Sign convention: Direction along incident ray is taken as $+ve$.

The focal length of the lens is

$\frac{1}{f}=(\frac{{\mu }_2}{{\mu }_1}-1)(\frac{1}{R_1}-\frac{1}{R_2})$

$\Rightarrow \frac{1}{f}=(\frac{1.5}{1}-1)(\frac{1}{20}-\frac{1}{-20})$

$\Rightarrow f=+20\text{cm}$

Thus, focal length of both the lens are $+20\text{cm}$.
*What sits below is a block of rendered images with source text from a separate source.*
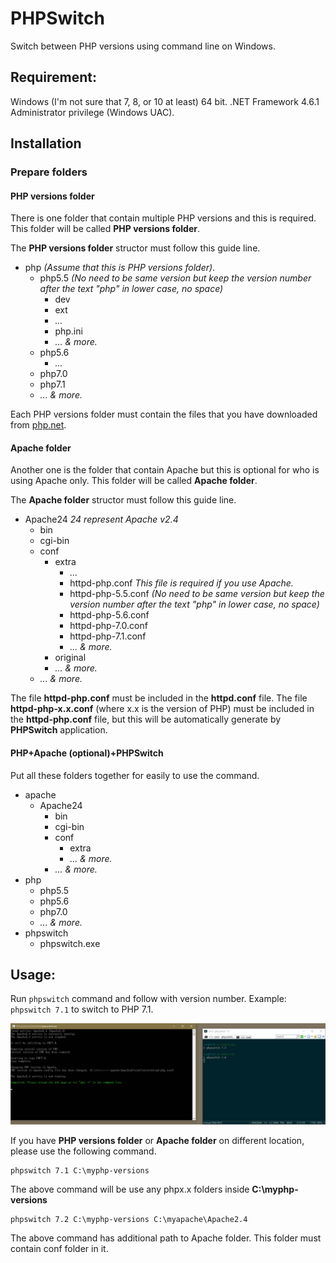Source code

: ﻿# PHPSwitch

Switch between PHP versions using command line on Windows.

## Requirement:
Windows (I'm not sure that 7, 8, or 10 at least) 64 bit.
.NET Framework 4.6.1
Administrator privilege (Windows UAC).

## Installation

### Prepare folders
#### PHP versions folder
There is one folder that contain multiple PHP versions and this is required. This folder will be called **PHP versions folder**.

The **PHP versions folder** structor must follow this guide line.

* php *(Assume that this is PHP versions folder)*.
	* php5.5 *(No need to be same version but keep the version number after the text "php" in lower case, no space)*
		* dev
		* ext
		* *...*
		* php.ini
		* *... & more.*
     * php5.6
     	* *...*
     * php7.0
     * php7.1
     * *... & more.*

Each PHP versions folder must contain the files that you have downloaded from [php.net](https://php.net).

#### Apache folder
Another one is the folder that contain Apache but this is optional for who is using Apache only. This folder will be called **Apache folder**.

The **Apache folder** structor must follow this guide line.

* Apache24 *24 represent Apache v2.4*
	* bin
	* cgi-bin
	* conf
		* extra
			* *...*
			* httpd-php.conf *This file is required if you use Apache.*
			* httpd-php-5.5.conf *(No need to be same version but keep the version number after the text "php" in lower case, no space)*
			* httpd-php-5.6.conf
			* httpd-php-7.0.conf
			* httpd-php-7.1.conf
			* *... & more.*
		* original
		* *... & more.*
	* *... & more.*

The file **httpd-php.conf** must be included in the **httpd.conf** file. The file **httpd-php-x.x.conf** (where x.x is the version of PHP) must be included in the **httpd-php.conf** file, but this will be automatically generate by **PHPSwitch** application.

#### PHP+Apache (optional)+PHPSwitch
Put all these folders together for easily to use the command.

* apache
	* Apache24
		* bin
		* cgi-bin
		* conf
			* extra
			* *... & more.*
        * *... & more.*
* php
	* php5.5
	* php5.6
	* php7.0
	* *... & more.*
* phpswitch
	* phpswitch.exe

## Usage:
Run `phpswitch` command and follow with version number. Example: `phpswitch 7.1` to switch to PHP 7.1.

![PHPSwitch Screenshot](.web-assets/phpswitch0.1-screenshot-01.jpg)

If you have **PHP versions folder** or **Apache folder** on different location, please use the following command.

```
phpswitch 7.1 C:\myphp-versions
```
The above command will be use any phpx.x folders inside **C:\myphp-versions**

```
phpswitch 7.2 C:\myphp-versions C:\myapache\Apache2.4
```
The above command has additional path to Apache folder. This folder must contain conf folder in it.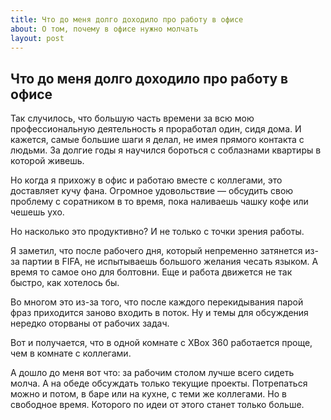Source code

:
 ```yaml
---
title: Что до меня долго доходило про работу в офисе
about: О том, почему в офисе нужно молчать
layout: post
---
```


## Что до меня долго доходило про работу в офисе

Так случилось, что большую часть времени за всю мою профессиональную деятельность я проработал один, сидя дома. И кажется, самые большие шаги я делал, не имея прямого контакта с людьми. За долгие годы я научился бороться с соблазнами квартиры в которой живешь.

Но когда я прихожу в офис и работаю вместе с коллегами, это доставляет кучу фана. Огромное удовольствие — обсудить свою проблему с соратником в то время, пока наливаешь чашку кофе или чешешь ухо.

Но насколько это продуктивно? И не только с точки зрения работы.

Я заметил, что после рабочего дня, который непременно затянется из-за партии в FIFA, не испытываешь большого желания чесать языком. А время то самое оно для болтовни. Еще и работа движется не так быстро, как хотелось бы.

Во многом это из-за того, что после каждого перекидывания парой фраз приходится заново входить в поток. Ну и темы для обсуждения нередко оторваны от рабочих задач.

Вот и получается, что в одной комнате с XBox 360 работается проще, чем в комнате с коллегами.

А дошло до меня вот что: за рабочим столом лучше всего сидеть молча. А на обеде обсуждать только текущие проекты. Потрепаться можно и потом, в баре или на кухне, с теми же коллегами. Но в свободное время. Которого по идеи от этого станет только больше.
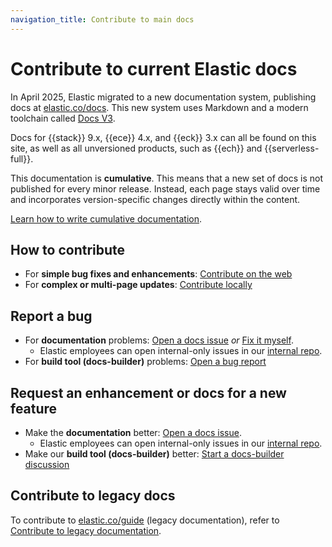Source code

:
 ```yaml
---
navigation_title: Contribute to main docs
---
```


# Contribute to current Elastic docs

In April 2025, Elastic migrated to a new documentation system, publishing docs at [elastic.co/docs](https://www.elastic.co/docs). This new system uses Markdown and a modern toolchain called [Docs V3](https://elastic.github.io/docs-builder/).

Docs for {{stack}} 9.x, {{ece}} 4.x, and {{eck}} 3.x can all be found on this site, as well as all unversioned products, such as {{ech}} and {{serverless-full}}.

This documentation is **cumulative**. This means that a new set of docs is not published for every minor release. Instead, each page stays valid over time and incorporates version-specific changes directly within the content.

[Learn how to write cumulative documentation](how-to/cumulative-docs/index.md).

## How to contribute

- For **simple bug fixes and enhancements**: [Contribute on the web](on-the-web.md)
- For **complex or multi-page updates**: [Contribute locally](locally.md)

## Report a bug

- For **documentation** problems: [Open a docs issue](https://github.com/elastic/docs-content/issues/new?template=internal-request.yaml) *or* [Fix it myself](locally.md).
  - Elastic employees can open internal-only issues in our [internal repo](https://github.com/elastic/docs-content-internal/issues/new/choose).
- For **build tool (docs-builder)** problems: [Open a bug report](https://github.com/elastic/docs-builder/issues/new?template=bug-report.yaml)

## Request an enhancement or docs for a new feature

- Make the **documentation** better: [Open a docs issue](https://github.com/elastic/docs-content/issues/new?template=internal-request.yaml).
  - Elastic employees can open internal-only issues in our [internal repo](https://github.com/elastic/docs-content-internal/issues/new/choose).
- Make our **build tool (docs-builder)** better: [Start a docs-builder discussion](https://github.com/elastic/docs-builder/discussions)

## Contribute to legacy docs

To contribute to [elastic.co/guide](https://www.elastic.co/guide) (legacy documentation), refer to [Contribute to legacy documentation](legacy-docs.md).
From question, object is placed at $u_1=-30\text{cm}$ from the left lens.

Using lens formula,

$\frac{1}{v}-\frac{1}{u}=\frac{1}{f}$

$\Rightarrow \frac{1}{v_1}-\frac{1}{-30}=\frac{1}{+20}$

$\therefore v_1=+60\text{cm}$

$m_1=\frac{v_1}{u_1}=\frac{+60}{-30}=-2$

Distance between image and right lens $=120-60=60\text{cm}$

For second lens, $u_2=-60\text{cm}$

$\frac{1}{v_2}-\frac{1}{-60}=\frac{1}{+20}$

$\Rightarrow v_2=+30\text{cm}$

$\therefore m_2=\frac{v_2}{u_2}=\frac{+30}{-60}=-\frac{1}{2}$

The final magnification is
$m=m_1{m}_2=1$

Final image is at $30\text{cm}$ to the right of the second lens and $150\text{cm}$ to the right of the first lens and $m=1$ means image will be form of equal height of object.

Hence,
image height = object height$=3\text{mm}$.

Therefore, option $\left(b\right)$ is correct.